-- Opening Marker --

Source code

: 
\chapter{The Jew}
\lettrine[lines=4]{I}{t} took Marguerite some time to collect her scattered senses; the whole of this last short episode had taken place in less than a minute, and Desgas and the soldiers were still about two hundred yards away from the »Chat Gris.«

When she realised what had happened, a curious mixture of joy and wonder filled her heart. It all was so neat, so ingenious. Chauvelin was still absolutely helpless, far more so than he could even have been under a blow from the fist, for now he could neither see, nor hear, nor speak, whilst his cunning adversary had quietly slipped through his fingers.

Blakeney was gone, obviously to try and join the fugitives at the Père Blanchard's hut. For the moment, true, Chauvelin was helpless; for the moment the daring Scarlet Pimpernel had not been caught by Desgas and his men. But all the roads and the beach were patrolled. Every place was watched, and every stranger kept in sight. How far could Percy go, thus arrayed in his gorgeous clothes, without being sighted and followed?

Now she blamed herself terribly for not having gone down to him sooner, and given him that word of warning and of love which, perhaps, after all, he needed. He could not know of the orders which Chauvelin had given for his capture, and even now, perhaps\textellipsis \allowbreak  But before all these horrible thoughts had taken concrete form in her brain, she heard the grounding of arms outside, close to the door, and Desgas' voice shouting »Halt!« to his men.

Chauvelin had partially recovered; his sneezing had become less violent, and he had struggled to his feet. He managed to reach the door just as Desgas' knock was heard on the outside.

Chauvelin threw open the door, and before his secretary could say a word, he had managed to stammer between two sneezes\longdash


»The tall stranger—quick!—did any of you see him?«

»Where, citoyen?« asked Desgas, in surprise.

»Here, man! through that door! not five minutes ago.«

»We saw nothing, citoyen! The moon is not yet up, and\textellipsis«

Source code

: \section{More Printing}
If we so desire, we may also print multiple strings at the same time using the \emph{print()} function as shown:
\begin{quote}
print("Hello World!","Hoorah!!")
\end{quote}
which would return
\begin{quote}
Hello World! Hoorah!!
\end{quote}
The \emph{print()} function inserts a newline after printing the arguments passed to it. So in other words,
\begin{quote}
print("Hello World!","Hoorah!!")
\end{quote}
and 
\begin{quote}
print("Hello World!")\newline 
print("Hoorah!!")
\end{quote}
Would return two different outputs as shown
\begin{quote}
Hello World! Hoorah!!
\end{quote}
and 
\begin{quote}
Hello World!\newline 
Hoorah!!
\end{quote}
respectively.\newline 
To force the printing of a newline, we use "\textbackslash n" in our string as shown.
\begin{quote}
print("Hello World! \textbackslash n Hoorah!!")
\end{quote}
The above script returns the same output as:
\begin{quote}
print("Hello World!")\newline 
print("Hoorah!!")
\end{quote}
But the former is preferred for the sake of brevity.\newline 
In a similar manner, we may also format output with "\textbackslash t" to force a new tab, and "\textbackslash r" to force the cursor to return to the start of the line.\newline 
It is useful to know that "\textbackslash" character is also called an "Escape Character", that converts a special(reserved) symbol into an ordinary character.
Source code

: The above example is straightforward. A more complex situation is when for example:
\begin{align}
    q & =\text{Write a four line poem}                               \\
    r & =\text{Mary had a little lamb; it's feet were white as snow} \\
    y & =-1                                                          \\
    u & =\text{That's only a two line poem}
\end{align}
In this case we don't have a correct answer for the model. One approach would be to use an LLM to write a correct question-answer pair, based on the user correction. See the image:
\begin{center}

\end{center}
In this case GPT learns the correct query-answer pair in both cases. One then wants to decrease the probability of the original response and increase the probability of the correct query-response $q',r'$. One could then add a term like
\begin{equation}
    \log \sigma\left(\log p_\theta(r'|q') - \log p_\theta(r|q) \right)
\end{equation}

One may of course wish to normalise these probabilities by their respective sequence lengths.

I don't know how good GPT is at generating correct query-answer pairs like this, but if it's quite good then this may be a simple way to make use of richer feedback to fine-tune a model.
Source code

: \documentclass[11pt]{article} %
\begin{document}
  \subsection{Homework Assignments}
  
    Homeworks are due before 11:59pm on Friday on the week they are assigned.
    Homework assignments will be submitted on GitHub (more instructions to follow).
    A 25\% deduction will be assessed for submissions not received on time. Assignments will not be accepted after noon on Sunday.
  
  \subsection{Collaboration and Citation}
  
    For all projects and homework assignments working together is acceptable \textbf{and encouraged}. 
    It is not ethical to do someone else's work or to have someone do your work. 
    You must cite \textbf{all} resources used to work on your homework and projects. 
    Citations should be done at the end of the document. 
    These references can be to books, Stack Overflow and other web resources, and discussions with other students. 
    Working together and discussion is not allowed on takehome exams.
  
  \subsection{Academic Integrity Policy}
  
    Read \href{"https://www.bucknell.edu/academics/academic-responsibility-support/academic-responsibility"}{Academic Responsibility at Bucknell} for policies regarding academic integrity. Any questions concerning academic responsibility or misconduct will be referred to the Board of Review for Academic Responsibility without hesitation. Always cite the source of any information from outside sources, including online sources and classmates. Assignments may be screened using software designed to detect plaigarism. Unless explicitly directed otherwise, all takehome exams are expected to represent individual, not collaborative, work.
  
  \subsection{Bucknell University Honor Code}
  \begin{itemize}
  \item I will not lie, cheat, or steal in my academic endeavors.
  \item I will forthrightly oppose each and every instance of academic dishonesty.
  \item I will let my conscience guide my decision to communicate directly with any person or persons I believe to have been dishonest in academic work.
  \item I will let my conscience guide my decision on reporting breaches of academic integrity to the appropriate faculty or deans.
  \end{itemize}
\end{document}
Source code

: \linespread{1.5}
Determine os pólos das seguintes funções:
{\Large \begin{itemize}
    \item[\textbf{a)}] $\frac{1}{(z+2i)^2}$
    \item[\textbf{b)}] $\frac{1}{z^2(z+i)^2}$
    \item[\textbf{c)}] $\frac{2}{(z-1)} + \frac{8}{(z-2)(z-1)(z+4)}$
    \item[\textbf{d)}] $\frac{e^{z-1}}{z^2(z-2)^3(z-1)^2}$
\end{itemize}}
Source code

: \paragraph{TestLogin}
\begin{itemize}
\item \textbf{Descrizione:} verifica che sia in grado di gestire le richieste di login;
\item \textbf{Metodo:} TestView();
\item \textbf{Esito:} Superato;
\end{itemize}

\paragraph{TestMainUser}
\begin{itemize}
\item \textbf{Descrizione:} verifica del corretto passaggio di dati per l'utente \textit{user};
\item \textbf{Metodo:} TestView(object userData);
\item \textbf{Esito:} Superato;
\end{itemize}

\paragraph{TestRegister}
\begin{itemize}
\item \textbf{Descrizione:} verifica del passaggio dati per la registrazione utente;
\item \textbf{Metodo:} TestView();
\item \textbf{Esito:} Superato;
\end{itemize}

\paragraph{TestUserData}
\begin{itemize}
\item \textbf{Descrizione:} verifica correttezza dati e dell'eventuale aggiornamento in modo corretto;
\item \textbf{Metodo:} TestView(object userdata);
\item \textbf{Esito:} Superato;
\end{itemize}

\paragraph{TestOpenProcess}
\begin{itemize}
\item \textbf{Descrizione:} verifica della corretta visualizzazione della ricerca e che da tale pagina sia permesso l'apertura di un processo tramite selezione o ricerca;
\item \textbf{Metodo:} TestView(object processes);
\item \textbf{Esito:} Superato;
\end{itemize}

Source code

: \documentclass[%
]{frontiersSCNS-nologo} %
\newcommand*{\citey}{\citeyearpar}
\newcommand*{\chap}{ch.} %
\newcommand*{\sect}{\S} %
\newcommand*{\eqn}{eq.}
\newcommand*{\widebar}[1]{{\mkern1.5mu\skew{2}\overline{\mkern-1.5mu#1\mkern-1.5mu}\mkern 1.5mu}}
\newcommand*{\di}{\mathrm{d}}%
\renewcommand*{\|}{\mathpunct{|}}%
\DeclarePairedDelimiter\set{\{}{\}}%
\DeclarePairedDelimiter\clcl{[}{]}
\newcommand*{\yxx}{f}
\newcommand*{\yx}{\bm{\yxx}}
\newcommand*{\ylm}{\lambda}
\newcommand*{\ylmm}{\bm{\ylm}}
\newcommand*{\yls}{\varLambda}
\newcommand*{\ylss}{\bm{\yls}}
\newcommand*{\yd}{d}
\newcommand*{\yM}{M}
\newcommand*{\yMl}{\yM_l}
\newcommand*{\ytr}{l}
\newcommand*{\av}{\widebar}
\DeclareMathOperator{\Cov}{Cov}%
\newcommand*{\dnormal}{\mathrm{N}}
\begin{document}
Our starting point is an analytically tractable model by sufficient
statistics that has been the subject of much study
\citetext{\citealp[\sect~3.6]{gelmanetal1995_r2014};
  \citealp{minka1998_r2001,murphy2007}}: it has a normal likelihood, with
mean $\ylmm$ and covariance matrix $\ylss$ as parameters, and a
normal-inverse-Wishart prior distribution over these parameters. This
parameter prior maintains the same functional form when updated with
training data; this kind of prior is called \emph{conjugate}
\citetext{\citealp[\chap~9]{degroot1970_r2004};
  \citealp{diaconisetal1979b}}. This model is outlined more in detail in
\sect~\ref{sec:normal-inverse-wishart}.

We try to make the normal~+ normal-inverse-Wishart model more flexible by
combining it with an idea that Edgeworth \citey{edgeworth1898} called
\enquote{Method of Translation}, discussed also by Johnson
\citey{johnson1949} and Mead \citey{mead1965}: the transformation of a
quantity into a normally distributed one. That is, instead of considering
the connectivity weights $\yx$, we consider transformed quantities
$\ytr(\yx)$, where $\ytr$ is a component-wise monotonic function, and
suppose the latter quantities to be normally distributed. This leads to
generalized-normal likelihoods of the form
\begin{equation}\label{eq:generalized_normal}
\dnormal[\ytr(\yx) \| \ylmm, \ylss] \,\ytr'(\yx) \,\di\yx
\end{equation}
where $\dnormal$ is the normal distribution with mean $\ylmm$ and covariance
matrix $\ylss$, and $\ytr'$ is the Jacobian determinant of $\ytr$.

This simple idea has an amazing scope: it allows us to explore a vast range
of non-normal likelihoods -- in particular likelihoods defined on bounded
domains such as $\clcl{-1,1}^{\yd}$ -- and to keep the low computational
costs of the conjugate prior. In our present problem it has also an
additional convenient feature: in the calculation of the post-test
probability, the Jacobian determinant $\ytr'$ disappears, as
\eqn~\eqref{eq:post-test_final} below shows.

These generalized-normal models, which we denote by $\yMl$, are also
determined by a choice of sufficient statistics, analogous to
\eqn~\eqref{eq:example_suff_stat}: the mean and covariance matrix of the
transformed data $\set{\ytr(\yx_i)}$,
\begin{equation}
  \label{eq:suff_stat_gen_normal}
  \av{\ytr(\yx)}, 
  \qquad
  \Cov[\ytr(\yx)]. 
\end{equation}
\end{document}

-- Closing Marker --

## WHAT TO WORK ON
In the listing above, find the line with "We try to make" and the line with "transformation of a", then print exactly those two lines and every line between them, and nothing more.

## ANSWER SECTION
We try to make the normal~+ normal-inverse-Wishart model more flexible by
combining it with an idea that Edgeworth \citey{edgeworth1898} called
\enquote{Method of Translation}, discussed also by Johnson
\citey{johnson1949} and Mead \citey{mead1965}: the transformation of a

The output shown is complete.